Gavan Daws has crafted a masterful history of these unfortunates, following some of them throughout their nearly-four-year ordeal. He divides them into "clans," which is both a useful way to remember diverse people as they appear and reappear in the narrative, and also a way to drive home his point about survival: that to be a member of a clan was to have a better chance to live through the hell of a Japanese prison camp.
The survival rates of the white prisoners was markedly dissimilar. The Dutch fared the best, in part because as colonialists they were familiar both with the climate and the bugs, and in part because they were imprisoned on the islands in which they had lived. The British did fairly well--their military caste system was very effective, even in captivity, and when officers were housed separately, the sergeants took command, and if the sergeants were murdered, then the corporals took over.
The highest death rate was among the Americans.
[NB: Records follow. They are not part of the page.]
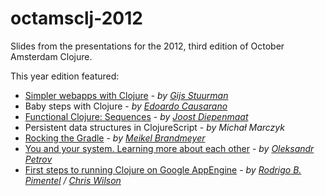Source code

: octamsclj-2012
==============

Slides from the presentations for the 2012, third edition of October Amsterdam Clojure.

This year edition featured:

- [Simpler webapps with Clojure](https://github.com/ams-clj/octamsclj-2012/blob/master/GijsStuurman_SimplerWebapps.pdf) - *by [Gijs Stuurman](http://thegeez.net/)*
- Baby steps with Clojure - *by [Edoardo Causarano](https://twitter.com/curious_corn)*
- [Functional Clojure: Sequences](https://github.com/ams-clj/octamsclj-2012/blob/master/functional-clojure-sequences.clj) - *by [Joost Diepenmaat](http://zeekat.nl/zeekat/)*
- Persistent data structures in ClojureScript - *by Michał Marczyk*
- [Rocking the Gradle](https://github.com/ams-clj/octamsclj-2012/tree/master/Rocking%20the%20Gradle) - *by [Meikel Brandmeyer](http://kotka.de/)*
- [You and your system. Learning more about each other](https://github.com/ams-clj/octamsclj-2012/blob/master/Production%20Monitoring.%20Zef%20side.pdf) - *by [Oleksandr Petrov](http://coffeenco.de/)*
- [First steps to running Clojure on Google AppEngine](https://github.com/ams-clj/octamsclj-2012/blob/master/appengine%20clojure.pdf) - *by [Rodrigo B. Pimentel](http://isnomore.net/) / [Chris Wilson](https://twitter.com/minleychris)*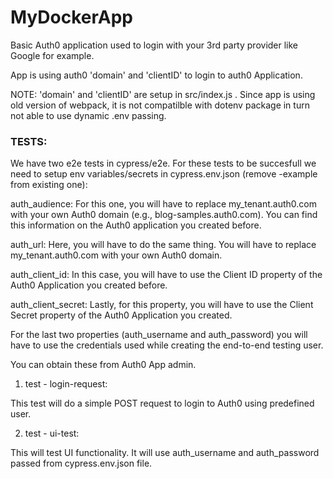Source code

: # MyDockerApp

Basic Auth0 application used to login with your 3rd party provider like Google for example.

App is using auth0 'domain' and 'clientID' to login to auth0 Application.

NOTE: 'domain' and 'clientID' are setup in src/index.js . Since app is using old version of webpack, it is not compatilble with dotenv package in turn not able to use dynamic .env passing.

### TESTS:

We have two e2e tests in cypress/e2e. 
For these tests to be succesfull we need to setup env variables/secrets in cypress.env.json (remove -example from existing one):

  auth_audience: For this one, you will have to replace my_tenant.auth0.com with your own Auth0 domain (e.g., blog-samples.auth0.com). You can find this information on the Auth0 application you created before.

  auth_url: Here, you will have to do the same thing. You will have to replace my_tenant.auth0.com with your own Auth0 domain.

  auth_client_id: In this case, you will have to use the Client ID property of the Auth0 Application you created before.

  auth_client_secret: Lastly, for this property, you will have to use the Client Secret property of the Auth0 Application you created.

  For the last two properties (auth_username and auth_password) you will have to use the credentials used while creating the end-to-end testing user.

You can obtain these from Auth0 App admin.

1. test - login-request:

This test will do a simple POST request to login to Auth0 using predefined user.

2. test - ui-test:

This will test UI functionality. It will use auth_username and auth_password passed from cypress.env.json file. 
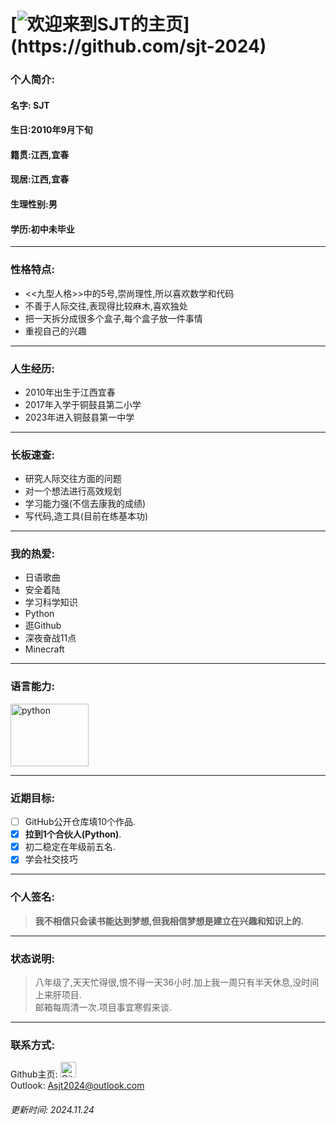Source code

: # [![欢迎来到SJT的主页](https://readme-typing-svg.demolab.com?font=Fira+Code&size=30&pause=1000&center=%E5%81%87&vCenter=%E5%81%87&repeat=%E7%9C%9F&random=%E5%81%87&width=435&lines=%E6%AC%A2%E8%BF%8E%E6%9D%A5%E5%88%B0SJT%E7%9A%84%E4%B8%BB%E9%A1%B5!)](https://github.com/sjt-2024)
### **个人简介:**

#### 名字: SJT

#### 生日:2010年9月下旬

#### 籍贯:江西,宜春

#### 现居:江西,宜春

#### 生理性别:男

#### 学历:初中未毕业

***

### **性格特点:**
* <<九型人格>>中的5号,崇尚理性,所以喜欢数学和代码
* 不善于人际交往,表现得比较麻木,喜欢独处
* 把一天拆分成很多个盒子,每个盒子放一件事情
* 重视自己的兴趣

***

### **人生经历:**

* 2010年出生于江西宜春
* 2017年入学于铜鼓县第二小学
* 2023年进入铜鼓县第一中学

***

### **长板速查:**
* 研究人际交往方面的问题
* 对一个想法进行高效规划
* 学习能力强(不信去康我的成绩)
* 写代码,造工具(目前在练基本功)

***

### **我的热爱:**
* 日语歌曲
* 安全着陆
* 学习科学知识
* Python
* 逛Github
* 深夜奋战11点
* Minecraft

***

### **语言能力:**
<a href="https://www.python.org" target="_blank">
    <img src="https://images.sj33.cn/uploads/202005/7-200525101140K8.png" alt="python" width="125" height="100">
</a>

***

### **近期目标:**
- [ ] GitHub公开仓库填10个作品.
- [x] **拉到1个合伙人(Python)**.
- [x] 初二稳定在年级前五名.
- [x] 学会社交技巧

***

### **个人签名:**
> **我不相信只会读书能达到梦想,但我相信梦想是建立在兴趣和知识上的.**

***

### **状态说明:**
> 八年级了,天天忙得很,恨不得一天36小时.加上我一周只有半天休息,没时间上来肝项目.  
> 邮箱每周清一次.项目事宜寒假来谈.

***

### **联系方式:**
Github主页:
<a href="https://github.com/sjt-2024" target="_blank">
    <img src="https://tse2-mm.cn.bing.net/th/id/OIP-C.9B4NoA0XTQUhk62iCKkCdQHaH7?rs=1&pid=ImgDetMain" alt="Github" width="25" height="25">
</a>
<br>
Outlook: Asjt2024@outlook.com
<br>
###### 更新时间: 2024.11.24

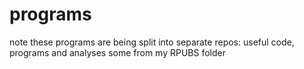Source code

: # programs
note these programs are being split into separate repos: 
useful code, programs and analyses some from my RPUBS folder
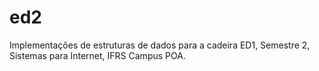 ed2
===

Implementações de estruturas de dados para a cadeira ED1, Semestre 2, Sistemas para Internet, IFRS Campus POA.
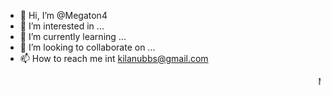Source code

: - 👋 Hi, I’m @Megaton4
- 👀 I’m interested in ...
- 🌱 I’m currently learning ...
- 💞️ I’m looking to collaborate on ...
- 📫 How to reach me int kilanubbs@gmail.com

<!---
Megaton4/Megaton4 is a ✨ special ✨ repository because its `README.md` (this file) appears on your GitHub profile.
You can click the Preview link to take a look at your changes.
--->
<html>                                                                                                                                                                         <head>                                                                                                                                                                         <title>HTML marquee tag</title>                                                                                                                                    </head>                                                                                                                                                                  <body>                                                                                                                                                                          <marquee>Megaton force</marquee>                                                                                                                                    </body>                                                                                                                                                                  </body>                                                                                                                                                              </html>
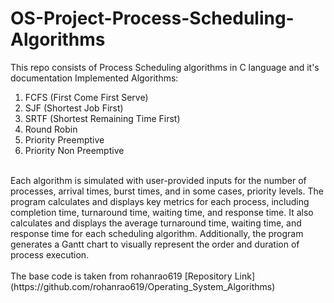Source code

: # OS-Project-Process-Scheduling-Algorithms
This repo consists of Process Scheduling algorithms in C language and it's documentation
Implemented Algorithms:<br>
1. FCFS (First Come First Serve)
2. SJF (Shortest Job First)
3. SRTF (Shortest Remaining Time First)
4. Round Robin
5. Priority Preemptive
6. Priority Non Preemptive
<br>
Each algorithm is simulated with user-provided inputs for the number of processes, arrival times, burst times, and in some cases, priority levels. The program calculates and displays key metrics for each process, including completion time, turnaround time, waiting time, and response time. It also calculates and displays the average turnaround time, waiting time, and response time for each scheduling algorithm. Additionally, the program generates a Gantt chart to visually represent the order and duration of process execution.<br><br>
The base code is taken from rohanrao619 [Repository Link](https://github.com/rohanrao619/Operating_System_Algorithms)
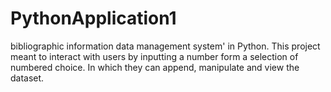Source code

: # PythonApplication1
bibliographic information data management system' in Python.
This project meant to interact with users by inputting a number form a selection of numbered choice. In which they can append, manipulate and view the dataset.
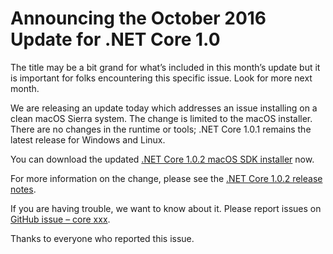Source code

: # Announcing the October 2016 Update for .NET Core 1.0

The title may be a bit grand for what’s included in this month’s update but it is important for folks encountering this specific issue. Look for more next month.

We are releasing an update today which addresses an issue installing on a clean macOS Sierra system. The change is limited to the macOS installer. There are no changes in the runtime or tools; .NET Core 1.0.1 remains the latest release for Windows and Linux.

You can download the updated [.NET Core 1.0.2 macOS SDK installer](https://go.microsoft.com/fwlink/?LinkID=831679) now.

For more information on the change, please see the [.NET Core 1.0.2 release notes](https://github.com/dotnet/core/releases/tag/1.0.2).

If you are having trouble, we want to know about it. Please report issues on [GitHub issue – core xxx](blah).

Thanks to everyone who reported this issue.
They were a number of reasons for this: the Japanese treated them worse than the other white prisoners; a number of them were civilian workers captured at Wake, who had no military training; and of course the frontier ethic that encouraged Americans to fend for themselves. Of all the white prisoners, only the Americans were known to have turned on each other, killing their fellows to obtain food or even to drink their blood and thus avoid dying from thirst.
Anyone with an interest in the Pacific War should read this book, and Death on the Hellships as well.